The emphasis on credentialism, noted by RPW, is part of this. And, relatedly, it throws light on some of the actual behavior of the so-called '9.9 percent' (the stratum just below the top .1 percent) that has the effect of protecting what they have and hardening inequalities.
Take public schools. As has been noted by others many times, the close association (not an invariable iron law, to be sure, but a general trend) of good public schools with neighborhoods whose housing costs are such that you have to be in, or close to, the 9.9 percent to live there means in effect that there is something close to a private system of education for the better-off. The schools in question are public in the sense that they are tuition-free and funded by taxes (often by property taxes in large part), but they are private in the sense that access largely depends on neighborhood and income.

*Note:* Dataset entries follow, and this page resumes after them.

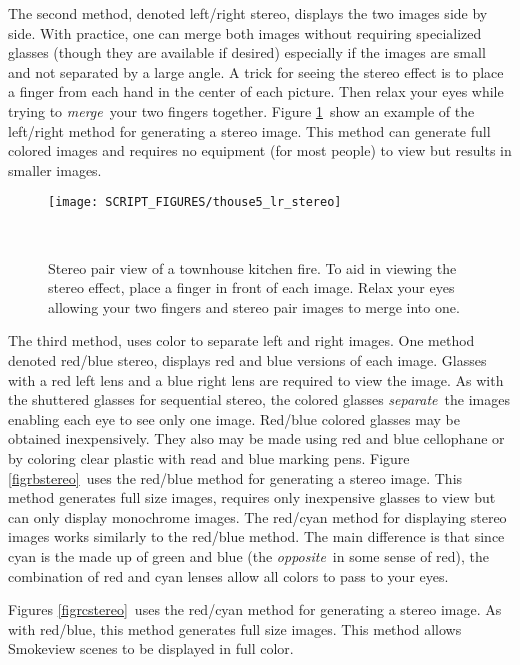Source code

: \documentclass[11pt,twoside]{book}
\begin{document}
The second method, denoted left/right stereo, displays the two
images side by side.  With practice, one can merge both images
without requiring specialized glasses (though they are available
if desired) especially if the images are small and not separated
by a large angle. A trick for seeing the stereo effect is to place
a finger from each hand in the center of each picture.  Then relax
your eyes while trying to {\em merge}\ your two fingers together.
Figure \ref{figlrstereo}\ show an example of the left/right method
for generating a stereo image.  This method can generate full
colored images and requires no equipment (for most people) to view
but results in smaller images.
\begin{figure}[bph]
\begin{center}
\texttt{[image: SCRIPT\_FIGURES/thouse5\_lr\_stereo]}
\caption[Stereo pair view of a townhouse kitchen fire.]{ Stereo
pair view of a townhouse kitchen fire. To aid in viewing the
stereo effect, place a finger in front of each image.  Relax your
eyes allowing your two fingers and stereo pair images to merge
into one. }\ \label{figlrstereo}
\end{center}
\end{figure}

The third method, uses color to separate left and right images.
One method denoted red/blue stereo, displays red and blue versions
of each image.  Glasses with a red left lens and a blue right lens
are required to view the image.  As with the shuttered glasses for
sequential stereo, the colored glasses {\em separate}\ the images
enabling each eye to see only one image.  Red/blue colored glasses
may be obtained inexpensively. They also may be made using
red and blue cellophane or by coloring clear plastic with read and
blue marking pens.  Figure \ref{figrbstereo}\ uses the red/blue
method for generating a stereo image.  This method generates full
size images, requires only inexpensive glasses to view but can
only display monochrome images. The red/cyan method for displaying
stereo images works similarly to the red/blue method.  The main
difference is that since cyan is the made up of green and blue
(the {\em opposite}\ in some sense of red), the combination of red
and cyan lenses allow all colors to pass to your eyes.

Figures \ref{figrcstereo}\ uses the red/cyan method for generating
a stereo image.  As with red/blue, this method generates full size
images.  This method allows Smokeview
scenes to be displayed in full color.
\end{document}
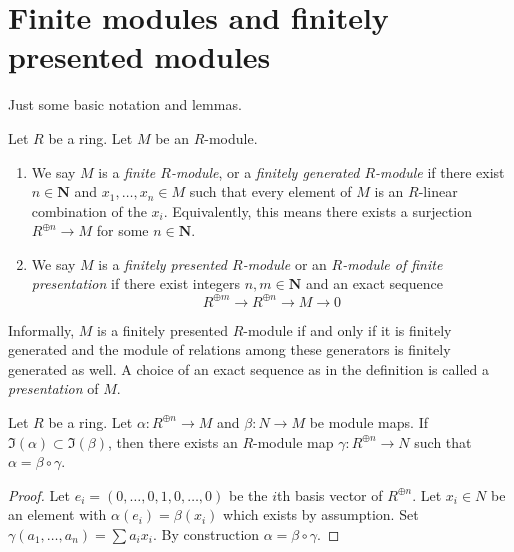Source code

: \section{Finite modules and finitely presented modules}
\label{section-module-finite-type}

\noindent
Just some basic notation and lemmas.

\begin{definition}
\label{definition-module-finite-type}
Let $R$ be a ring. Let $M$ be an $R$-module.
\begin{enumerate}
\item We say $M$ is a {\it finite $R$-module}, or a {\it finitely generated
$R$-module} if there exist $n \in \mathbf{N}$ and $x_1, \ldots, x_n \in M$
such that every element of $M$ is an $R$-linear combination of the $x_i$.
Equivalently, this means there exists a surjection
$R^{\oplus n} \to M$ for some $n \in \mathbf{N}$.
\item We say $M$ is a {\it finitely presented $R$-module} or an
{\it $R$-module of finite presentation} if there exist integers
$n, m \in \mathbf{N}$ and an exact sequence
$$
R^{\oplus m} \longrightarrow R^{\oplus n} \longrightarrow M \longrightarrow 0
$$
\end{enumerate}
\end{definition}

\noindent
Informally, $M$ is a finitely presented $R$-module if and only if
it is finitely generated and the module of relations among these
generators is finitely generated as well.
A choice of an exact sequence as in the definition is called a
{\it presentation} of $M$.

\begin{lemma}
\label{lemma-lift-map}
Let $R$ be a ring. Let $\alpha : R^{\oplus n} \to M$ and $\beta : N \to M$ be
module maps. If $\Im(\alpha) \subset \Im(\beta)$, then there
exists an $R$-module map $\gamma : R^{\oplus n} \to N$ such that
$\alpha = \beta \circ \gamma$.
\end{lemma}

\begin{proof}
Let $e_i = (0, \ldots, 0, 1, 0, \ldots, 0)$ be the $i$th basis vector
of $R^{\oplus n}$. Let $x_i \in N$ be an element with
$\alpha(e_i) = \beta(x_i)$ which exists by assumption. Set
$\gamma(a_1, \ldots, a_n) = \sum a_i x_i$. By construction
$\alpha = \beta \circ \gamma$.
\end{proof}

The Supreme Court over the years has reinforced these trends, e.g. by prohibiting suburb/city busing in the absence of de jure (as opposed to de facto) segregation (Milliken v. Bradley, 1974) and by keeping the system of property taxes funding education in place and disapproving attempts at equalization of it.
The 'self-congratulation' of the privileged minority can be seen as epiphenomenal in relation to these more fundamental realities, and betrays perhaps some nervousness and a belief, warranted or not, that the system has a certain fragility.
A nice detail on the MSNBC interview with Sharpton and a white guy whose name I did not catch. (I get MSNCBC on YouTube down here in new Zealand.) They were a witty and well-informed bunch and were competing with one another to illustrate their analyses of the situation with apt quotes from famous R& B and Rap lyrics. They did a pretty good job too. But I bet if the conversation had taken a slightly different turn they could have done a similarly decent job with Shakespeare quotes.
Professor, the couple earning $60,000 a year is not necessarily "better off" than anyone else, unless they actually enjoy the 4000 hours they have to put into earning that income- they just have a very slightly higher than median income. I know what you are trying to say and agree with it but you need to be clearer. They are putting in a lot of time and probably effort to end up with that income.
I probably would not have mentioned this if you had not referred to William F. Buckley as "exquisitely cultivated ". I had the misfortune to watch his show when I was younger and if there was anyone I would punch in the face it would have been him. Multiple times maybe even though once would have been enough. The disdain I regarded him with could only be matched by his disdain for the people that actually work.